TORONTO, ONTARIO - When I first heard about Barbara Ehrenreich's research questioning the emphasis on positivity in United States culture (discussed earlier), one of the first things that came to mind was the "self esteem" movement. Now, Po Bronson and Ashley Merryman have offered some additional criticism of that movement that, at least in my opinion, supports Ehrenreich's assertions and matches my personal experience.
In their new book "NutureShock", Bronson and Merryman argue that in reaction to issues created by the World War II generation providing only conditional love to their children, the Vietnam generation tried so hard to love unconditionally that they actually failed to do communicate that to their children. As a gross simplification, by saying, "We love you! You are so smart!" all the time to their children, the kids actually linked being smart to the love, effectively thinking that they were loved because they were smart. The problem becomes acute when it becomes obvious to the child that in a given situation, they weren't so smart, and they thus expect not to be loved. The parents that said "We love you for who you are" avoided this particular problem.
The root of the problem here was providing positive feedback to the child (being "smart" or just "good at" something) regardless of whether they had earned that exact praise. At some point, the child starts seeing the gap between the feedback and the reality, and the feedback starts to becoming meaningless. The culture of positivity that Ehrenreich so disdains had entered into parenting, and prevented it from being effective.
I distinctly remember, in elementary school, being subjected to "self esteem" exercises in which we were supposed to write positive phrases about our performance and our selves regardless of the reality of the situation. It didn't matter if it was clear that my peers were much better at playing soccer, for example--I was supposed to write about how well I played soccer. Not just how I might have improved recently at a specific soccer skill, which might be truthful, mind you--we were directed to broadly reinforce that were good at everything we were doing, even if it were blatantly, obviously untrue. I could complete the exercises, but I never believed anything I wrote on those exercise sheets. The supposedly-intended objective of making the children feel better about themselves was not accomplished, because my actual skills hadn't actually improved, and I knew that. Furthermore, my peers (most of whom just kept quiet about their deficiencies and thus were not subjected to the "self esteem" exercises) knew that.
Interestingly, in the first grade, a gym instructor (whose name I shamefully cannot remember) actually took a different tact with me which was far more effective. When I accurately stated "I can't do that" with respect to a physical skill, he held me after class to practice the skill until I actually could do it. I still usually wasn't nearly as skilled as my peers, but it allowed me to change language to "I'm not very good at that" or "I don't like doing that" from the flat "I can't," and basically coerced me to participate in the game in question. However, from the second grade onward, I can't remember any instructor doing anything analogous to what that gym teacher had done; it was all "self esteem" exercises for the rest of primary school.

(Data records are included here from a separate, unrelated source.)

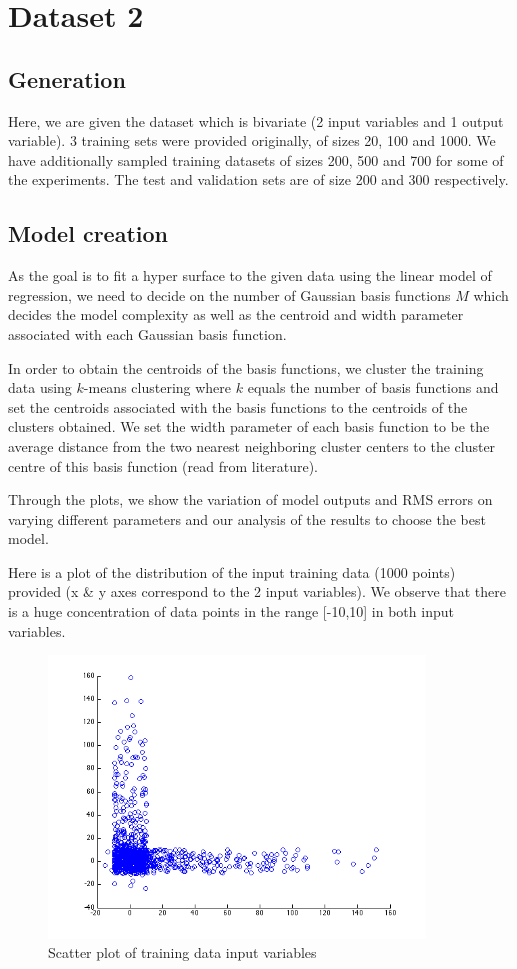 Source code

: \documentclass{article}
\begin{document}
\section{Dataset 2}

\subsection{Generation}
Here, we are given the dataset which is bivariate (2 input variables and 1 output variable). 3 training sets were provided originally, of sizes 20, 100 and 1000. We have additionally sampled training datasets of sizes 200, 500 and 700 for some of the experiments. The test and validation sets are of size 200 and 300 respectively.

\subsection{Model creation}

As the goal is to fit a hyper surface to the given data using the linear model of regression, we need to decide on the number of Gaussian basis functions $M$ which decides the model complexity as well as the centroid and width parameter associated with each Gaussian basis function. 

In order to obtain the centroids of the basis functions, we cluster the training data using $k$-means clustering where $k$ equals the number of basis functions and set the centroids associated with the basis functions to the centroids of the clusters obtained. We set the width parameter of each basis function to be the average distance from the two nearest neighboring cluster centers to the cluster centre of this basis function (read from literature).

Through the plots, we show the variation of model outputs and RMS errors on varying different  parameters and our analysis of the results to choose the best model.

Here is a plot of the distribution of the input training data (1000 points) provided (x \& y axes correspond to the 2 input variables). We observe that there is a huge concentration of data points in the range [-10,10] in both input variables.
\begin{figure}[H]
\centering
\includegraphics[width=100mm]{data_scatter}
\caption{Scatter plot of training data input variables}
\label{fig:plot}
\end{figure}
\end{document}
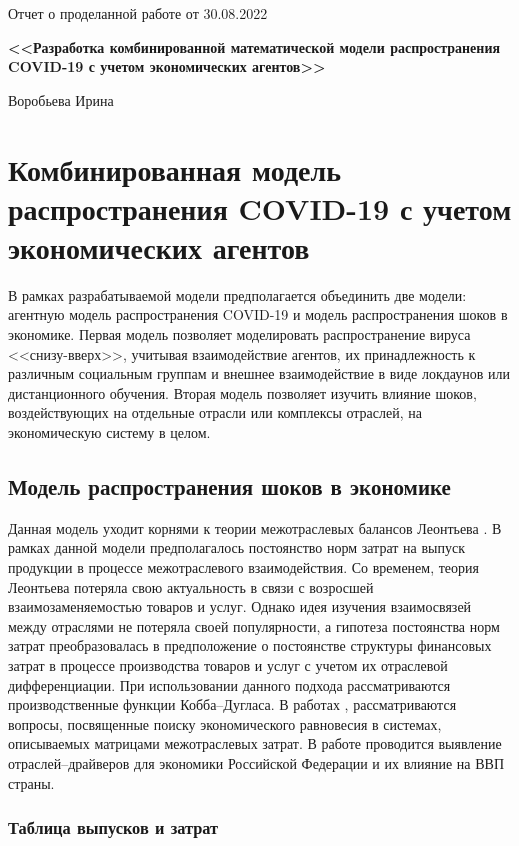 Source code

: \documentclass[12pt, a4paper]{article}
\begin{document}
\begin{center}
Отчет о проделанной работе от 30.08.2022

\textbf{<<Разработка комбинированной математической модели распространения COVID-19 с учетом экономических агентов>>}

Воробьева Ирина
\end{center}
\section{Комбинированная модель распространения COVID-19 с учетом экономических агентов}

В рамках разрабатываемой модели предполагается объединить две модели: агентную модель распространения COVID-19 и модель распространения шоков в экономике. Первая модель позволяет моделировать распространение вируса <<снизу-вверх>>, учитывая взаимодействие агентов, их принадлежность к различным социальным группам и внешнее взаимодействие в виде локдаунов или дистанционного обучения. Вторая модель позволяет изучить влияние шоков, воздействующих на отдельные отрасли или комплексы отраслей, на экономическую систему в целом.

\subsection{Модель распространения шоков в экономике}
Данная модель уходит корнями к теории межотраслевых балансов Леонтьева \cite{Leontev}. В рамках данной модели предполагалось постоянство норм затрат на выпуск продукции в процессе межотраслевого взаимодействия. Со временем, теория Леонтьева потеряла свою актуальность в связи с возросшей взаимозаменяемостью товаров и услуг. Однако идея изучения взаимосвязей между отраслями не потеряла своей популярности, а гипотеза постоянства норм затрат преобразовалась в предположение о постоянстве структуры финансовых затрат в процессе производства товаров и услуг с учетом их отраслевой дифференциации. При использовании данного подхода рассматриваются производственные функции Кобба--Дугласа. В работах \cite{Inverse_Shan}, \cite{Duality_Shan} рассматриваются вопросы, посвященные поиску экономического равновесия в системах, описываемых матрицами межотраслевых затрат. В работе \cite{Akimova} проводится выявление отраслей--драйверов для экономики Российской Федерации и их влияние на ВВП страны.

\subsubsection{Таблица выпусков и затрат}
\end{document}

In a recent CBC interview, Po Bronson didn't have anything much better to say about self-esteem exercises than I do. Bronson makes the argument that the "self-esteem movement" capitalized on the trend to provide unconditional love and furthered its distortion. Children were not given feedback commensurate with their achievements--in effect, self-esteem exercises were confusing them.

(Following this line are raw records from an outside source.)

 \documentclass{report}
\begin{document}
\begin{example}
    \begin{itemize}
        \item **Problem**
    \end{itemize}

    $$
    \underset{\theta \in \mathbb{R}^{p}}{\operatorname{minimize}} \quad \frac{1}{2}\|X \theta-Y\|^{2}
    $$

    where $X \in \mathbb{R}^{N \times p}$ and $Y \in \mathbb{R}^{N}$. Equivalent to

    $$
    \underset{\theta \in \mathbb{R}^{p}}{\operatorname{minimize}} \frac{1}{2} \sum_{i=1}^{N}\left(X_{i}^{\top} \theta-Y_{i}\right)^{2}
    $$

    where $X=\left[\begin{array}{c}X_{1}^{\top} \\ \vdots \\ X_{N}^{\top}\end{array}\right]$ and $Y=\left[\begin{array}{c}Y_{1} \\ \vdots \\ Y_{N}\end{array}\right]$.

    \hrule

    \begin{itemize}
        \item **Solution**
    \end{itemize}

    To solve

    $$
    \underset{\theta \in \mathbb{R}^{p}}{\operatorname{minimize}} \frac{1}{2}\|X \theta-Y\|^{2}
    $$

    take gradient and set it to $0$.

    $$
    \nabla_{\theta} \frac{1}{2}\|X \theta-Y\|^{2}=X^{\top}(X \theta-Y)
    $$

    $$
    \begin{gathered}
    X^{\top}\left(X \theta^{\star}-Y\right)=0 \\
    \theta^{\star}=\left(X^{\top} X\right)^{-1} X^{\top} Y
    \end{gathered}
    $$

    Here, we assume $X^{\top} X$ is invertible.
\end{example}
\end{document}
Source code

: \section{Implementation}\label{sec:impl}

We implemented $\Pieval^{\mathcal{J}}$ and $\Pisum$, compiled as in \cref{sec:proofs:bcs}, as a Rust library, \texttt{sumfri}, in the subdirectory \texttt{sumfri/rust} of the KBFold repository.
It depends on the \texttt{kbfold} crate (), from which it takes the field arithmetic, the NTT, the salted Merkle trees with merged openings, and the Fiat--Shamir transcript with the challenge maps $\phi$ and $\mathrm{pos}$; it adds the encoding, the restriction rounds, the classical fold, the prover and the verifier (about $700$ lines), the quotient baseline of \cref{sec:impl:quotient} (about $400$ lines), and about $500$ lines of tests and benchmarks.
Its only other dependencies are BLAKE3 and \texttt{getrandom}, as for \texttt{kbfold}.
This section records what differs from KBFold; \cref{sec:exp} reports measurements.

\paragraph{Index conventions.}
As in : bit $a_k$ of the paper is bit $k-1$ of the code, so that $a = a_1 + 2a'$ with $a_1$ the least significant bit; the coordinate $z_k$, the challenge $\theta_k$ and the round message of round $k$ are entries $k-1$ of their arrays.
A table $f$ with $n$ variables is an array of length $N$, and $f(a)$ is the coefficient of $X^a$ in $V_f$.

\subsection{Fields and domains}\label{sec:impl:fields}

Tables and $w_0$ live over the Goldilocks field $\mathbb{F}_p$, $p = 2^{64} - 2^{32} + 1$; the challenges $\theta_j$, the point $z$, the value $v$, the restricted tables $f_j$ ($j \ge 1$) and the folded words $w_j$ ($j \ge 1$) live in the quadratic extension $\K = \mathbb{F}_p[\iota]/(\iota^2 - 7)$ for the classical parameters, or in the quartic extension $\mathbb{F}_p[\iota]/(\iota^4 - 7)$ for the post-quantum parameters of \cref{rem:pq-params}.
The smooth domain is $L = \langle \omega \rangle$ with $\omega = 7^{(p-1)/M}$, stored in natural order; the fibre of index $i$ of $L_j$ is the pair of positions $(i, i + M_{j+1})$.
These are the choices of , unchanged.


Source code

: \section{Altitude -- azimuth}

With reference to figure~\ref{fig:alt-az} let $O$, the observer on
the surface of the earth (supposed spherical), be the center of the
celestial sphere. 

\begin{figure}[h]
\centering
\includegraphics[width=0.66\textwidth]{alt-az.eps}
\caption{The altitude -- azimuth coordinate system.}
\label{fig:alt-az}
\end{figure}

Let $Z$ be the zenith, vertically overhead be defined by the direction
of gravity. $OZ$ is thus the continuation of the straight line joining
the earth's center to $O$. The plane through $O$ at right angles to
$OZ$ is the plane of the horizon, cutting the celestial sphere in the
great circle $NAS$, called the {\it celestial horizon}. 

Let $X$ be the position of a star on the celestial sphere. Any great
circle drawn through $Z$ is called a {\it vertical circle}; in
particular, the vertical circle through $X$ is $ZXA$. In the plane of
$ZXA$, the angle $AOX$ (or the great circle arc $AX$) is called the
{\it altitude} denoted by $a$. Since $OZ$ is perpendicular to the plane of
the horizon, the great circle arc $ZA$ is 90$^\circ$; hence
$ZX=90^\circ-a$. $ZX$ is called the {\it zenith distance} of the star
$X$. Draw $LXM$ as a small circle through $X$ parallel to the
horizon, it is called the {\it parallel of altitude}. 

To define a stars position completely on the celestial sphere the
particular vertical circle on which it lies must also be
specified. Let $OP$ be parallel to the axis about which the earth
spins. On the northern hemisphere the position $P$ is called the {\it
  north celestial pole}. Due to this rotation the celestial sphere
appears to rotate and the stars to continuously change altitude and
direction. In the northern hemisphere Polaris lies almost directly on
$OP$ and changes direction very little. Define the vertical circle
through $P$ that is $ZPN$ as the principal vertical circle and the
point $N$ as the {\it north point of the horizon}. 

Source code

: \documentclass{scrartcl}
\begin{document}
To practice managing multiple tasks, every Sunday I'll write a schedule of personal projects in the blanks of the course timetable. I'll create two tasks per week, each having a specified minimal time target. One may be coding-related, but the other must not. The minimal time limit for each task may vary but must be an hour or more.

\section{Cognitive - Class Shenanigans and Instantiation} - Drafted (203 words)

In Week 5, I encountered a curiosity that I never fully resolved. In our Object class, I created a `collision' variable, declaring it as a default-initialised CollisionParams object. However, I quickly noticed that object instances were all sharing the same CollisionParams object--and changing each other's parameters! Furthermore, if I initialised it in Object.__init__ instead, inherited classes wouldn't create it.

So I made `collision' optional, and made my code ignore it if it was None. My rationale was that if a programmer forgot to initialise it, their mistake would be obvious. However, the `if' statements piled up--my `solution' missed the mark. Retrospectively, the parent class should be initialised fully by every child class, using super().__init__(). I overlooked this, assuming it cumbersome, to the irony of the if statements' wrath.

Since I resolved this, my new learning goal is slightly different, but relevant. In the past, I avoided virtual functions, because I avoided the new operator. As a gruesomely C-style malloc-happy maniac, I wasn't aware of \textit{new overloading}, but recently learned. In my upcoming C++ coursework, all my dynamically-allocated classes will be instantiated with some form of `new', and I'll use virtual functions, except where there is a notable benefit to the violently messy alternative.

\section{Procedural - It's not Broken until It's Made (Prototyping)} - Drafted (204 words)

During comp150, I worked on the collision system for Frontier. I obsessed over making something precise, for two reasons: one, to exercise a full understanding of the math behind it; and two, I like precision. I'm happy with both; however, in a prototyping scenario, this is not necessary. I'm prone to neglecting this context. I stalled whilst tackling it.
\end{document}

The only coherent message a child could get out of "self esteem" exercises (at least as constituted when I experienced them) was that adults only wanted to hear positive language, and the reality doesn't matter. Basically, positivity was being taught--Ehrenreich's thesis incarnate. It was certainly the message I got from the exercises, which I considered to be madness. As both Ehrenreich and I would experience, indeed, adult culture in the United States largely does work that way, with a positive attitude far more important than real skills or accomplishments.

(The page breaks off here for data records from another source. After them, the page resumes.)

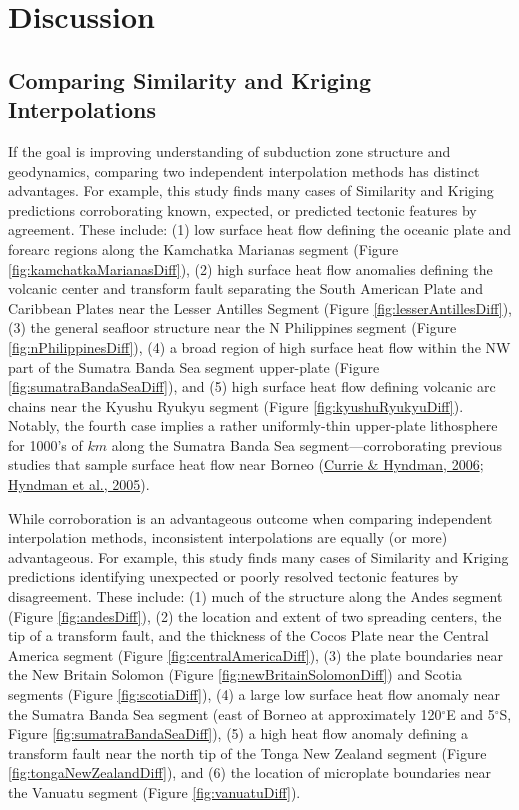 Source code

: \hypertarget{chpt3Discussion}{%
\section{Discussion}\label{chpt3Discussion}}

\hypertarget{interpDiffDiscussion}{%
\subsection{Comparing Similarity and Kriging Interpolations}\label{interpDiffDiscussion}}

If the goal is improving understanding of subduction zone structure and geodynamics, comparing two independent interpolation methods has distinct advantages. For example, this study finds many cases of Similarity and Kriging predictions corroborating known, expected, or predicted tectonic features by agreement. These include: (1) low surface heat flow defining the oceanic plate and forearc regions along the Kamchatka Marianas segment (Figure \ref{fig:kamchatkaMarianasDiff}), (2) high surface heat flow anomalies defining the volcanic center and transform fault separating the South American Plate and Caribbean Plates near the Lesser Antilles Segment (Figure \ref{fig:lesserAntillesDiff}), (3) the general seafloor structure near the N Philippines segment (Figure \ref{fig:nPhilippinesDiff}), (4) a broad region of high surface heat flow within the NW part of the Sumatra Banda Sea segment upper-plate (Figure \ref{fig:sumatraBandaSeaDiff}), and (5) high surface heat flow defining volcanic arc chains near the Kyushu Ryukyu segment (Figure \ref{fig:kyushuRyukyuDiff}). Notably, the fourth case implies a rather uniformly-thin upper-plate lithosphere for 1000's of \(km\) along the Sumatra Banda Sea segment---corroborating previous studies that sample surface heat flow near Borneo (\protect\hyperlink{ref-currie2006}{Currie \& Hyndman, 2006}; \protect\hyperlink{ref-hyndman2005}{Hyndman et al., 2005}).

While corroboration is an advantageous outcome when comparing independent interpolation methods, inconsistent interpolations are equally (or more) advantageous. For example, this study finds many cases of Similarity and Kriging predictions identifying unexpected or poorly resolved tectonic features by disagreement. These include: (1) much of the structure along the Andes segment (Figure \ref{fig:andesDiff}), (2) the location and extent of two spreading centers, the tip of a transform fault, and the thickness of the Cocos Plate near the Central America segment (Figure \ref{fig:centralAmericaDiff}), (3) the plate boundaries near the New Britain Solomon (Figure \ref{fig:newBritainSolomonDiff}) and Scotia segments (Figure \ref{fig:scotiaDiff}), (4) a large low surface heat flow anomaly near the Sumatra Banda Sea segment (east of Borneo at approximately 120\(^\circ\)E and 5\(^\circ\)S, Figure \ref{fig:sumatraBandaSeaDiff}), (5) a high heat flow anomaly defining a transform fault near the north tip of the Tonga New Zealand segment (Figure \ref{fig:tongaNewZealandDiff}), and (6) the location of microplate boundaries near the Vanuatu segment (Figure \ref{fig:vanuatuDiff}).

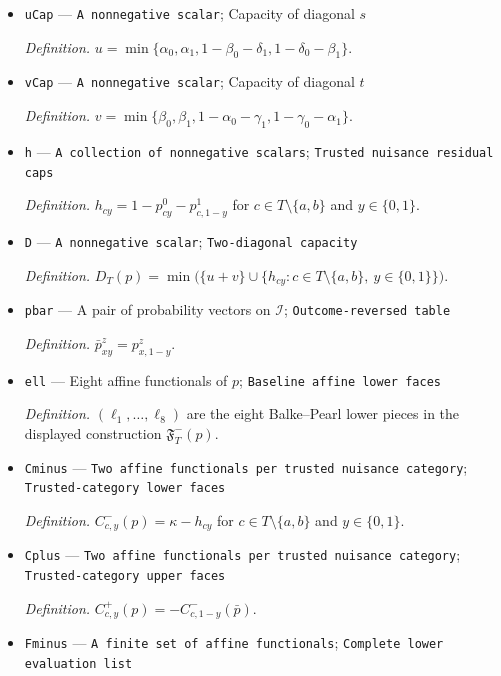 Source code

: \documentclass{article}
\begin{document}
\begin{itemize}
  \par\smallskip\noindent\emph{Definition.} \(\kappa=-1+\alpha_0+\alpha_1+\beta_0+\beta_1\).
  \item \texttt{uCap} --- \texttt{A nonnegative scalar}; Capacity of diagonal \(s\)
  \par\smallskip\noindent\emph{Definition.} \(u=\min\{\alpha_0,\alpha_1,1-\beta_0-\delta_1,1-\delta_0-\beta_1\}\).
  \item \texttt{vCap} --- \texttt{A nonnegative scalar}; Capacity of diagonal \(t\)
  \par\smallskip\noindent\emph{Definition.} \(v=\min\{\beta_0,\beta_1,1-\alpha_0-\gamma_1,1-\gamma_0-\alpha_1\}\).
  \item \texttt{h} --- \texttt{A collection of nonnegative scalars}; \texttt{Trusted nuisance residual caps}
  \par\smallskip\noindent\emph{Definition.} \(h_{cy}=1-p^0_{cy}-p^1_{c,1-y}\) for \(c\in T\setminus\{a,b\}\) and \(y\in\{0,1\}\).
  \item \texttt{D} --- \texttt{A nonnegative scalar}; \texttt{Two-\allowbreak{}diagonal capacity}
  \par\smallskip\noindent\emph{Definition.} \(D_T(p)=\min\bigl(\{u+v\}\cup\{h_{cy}:c\in T\setminus\{a,b\},\ y\in\{0,1\}\}\bigr)\).
  \item \texttt{pbar} --- A pair of probability vectors on \(\mathcal I\); \texttt{Outcome-\allowbreak{}reversed table}
  \par\smallskip\noindent\emph{Definition.} \(\bar p^z_{xy}=p^z_{x,1-y}\).
  \item \texttt{ell} --- Eight affine functionals of \(p\); \texttt{Baseline affine lower faces}
  \par\smallskip\noindent\emph{Definition.} \((\ell_1,\ldots,\ell_8)\) are the eight Balke--Pearl lower pieces in the displayed construction \(\mathfrak F^-_T(p)\).
  \item \texttt{Cminus} --- \texttt{Two affine functionals per trusted nuisance category}; \texttt{Trusted-\allowbreak{}category lower faces}
  \par\smallskip\noindent\emph{Definition.} \(C^-_{c,y}(p)=\kappa-h_{cy}\) for \(c\in T\setminus\{a,b\}\) and \(y\in\{0,1\}\).
  \item \texttt{Cplus} --- \texttt{Two affine functionals per trusted nuisance category}; \texttt{Trusted-\allowbreak{}category upper faces}
  \par\smallskip\noindent\emph{Definition.} \(C^+_{c,y}(p)=-C^-_{c,1-y}(\bar p)\).
  \item \texttt{Fminus} --- \texttt{A finite set of affine functionals}; \texttt{Complete lower evaluation list}

\end{itemize}
\end{document}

Bronson argues that we should be providing accurate feedback to our children, and encouragement to keep developing skills regardless of their state at a given time. Statements of unconditional love should be made, but they should be simple, not based on compliments that may not be true.
However, it will probably take a generation of "true" unconditional love and accurate feedback for the culture of positivity to decline in the United States. It will take a lot more than Bronson and Merryman's book to initiate a real shift in the culture. I suspect it will take more than a generation for "positivity" to be subdued and its results in the business culture (like housing bubbles) to subside, if it ever happens.